(Plain-text document sources)
※
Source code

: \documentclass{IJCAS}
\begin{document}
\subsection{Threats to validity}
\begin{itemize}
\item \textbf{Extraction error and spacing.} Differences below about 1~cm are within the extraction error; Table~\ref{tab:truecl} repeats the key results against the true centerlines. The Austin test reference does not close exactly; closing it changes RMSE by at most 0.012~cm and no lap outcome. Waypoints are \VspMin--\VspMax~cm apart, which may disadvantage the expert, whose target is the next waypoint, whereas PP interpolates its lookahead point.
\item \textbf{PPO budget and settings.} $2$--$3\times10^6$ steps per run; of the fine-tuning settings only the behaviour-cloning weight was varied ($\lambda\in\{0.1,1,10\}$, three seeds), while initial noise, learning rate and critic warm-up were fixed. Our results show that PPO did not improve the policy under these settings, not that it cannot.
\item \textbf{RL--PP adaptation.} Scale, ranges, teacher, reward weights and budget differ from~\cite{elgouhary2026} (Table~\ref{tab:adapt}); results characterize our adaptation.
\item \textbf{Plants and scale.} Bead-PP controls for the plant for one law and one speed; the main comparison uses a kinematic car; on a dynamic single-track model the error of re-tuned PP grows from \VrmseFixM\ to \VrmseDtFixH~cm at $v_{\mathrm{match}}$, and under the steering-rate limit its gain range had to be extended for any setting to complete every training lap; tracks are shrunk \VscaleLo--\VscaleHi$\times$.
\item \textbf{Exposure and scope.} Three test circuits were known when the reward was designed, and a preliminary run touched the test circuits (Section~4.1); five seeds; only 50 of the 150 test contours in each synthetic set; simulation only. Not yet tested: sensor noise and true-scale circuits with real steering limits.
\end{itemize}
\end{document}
※
Please retype the top of the data exactly, down to and including the line that holds "characterize our adaptation.", and nothing further.

- [ANSWER BOX]:
Source code

: \documentclass{IJCAS}
\begin{document}
\subsection{Threats to validity}
\begin{itemize}
\item \textbf{Extraction error and spacing.} Differences below about 1~cm are within the extraction error; Table~\ref{tab:truecl} repeats the key results against the true centerlines. The Austin test reference does not close exactly; closing it changes RMSE by at most 0.012~cm and no lap outcome. Waypoints are \VspMin--\VspMax~cm apart, which may disadvantage the expert, whose target is the next waypoint, whereas PP interpolates its lookahead point.
\item \textbf{PPO budget and settings.} $2$--$3\times10^6$ steps per run; of the fine-tuning settings only the behaviour-cloning weight was varied ($\lambda\in\{0.1,1,10\}$, three seeds), while initial noise, learning rate and critic warm-up were fixed. Our results show that PPO did not improve the policy under these settings, not that it cannot.
\item \textbf{RL--PP adaptation.} Scale, ranges, teacher, reward weights and budget differ from~\cite{elgouhary2026} (Table~\ref{tab:adapt}); results characterize our adaptation.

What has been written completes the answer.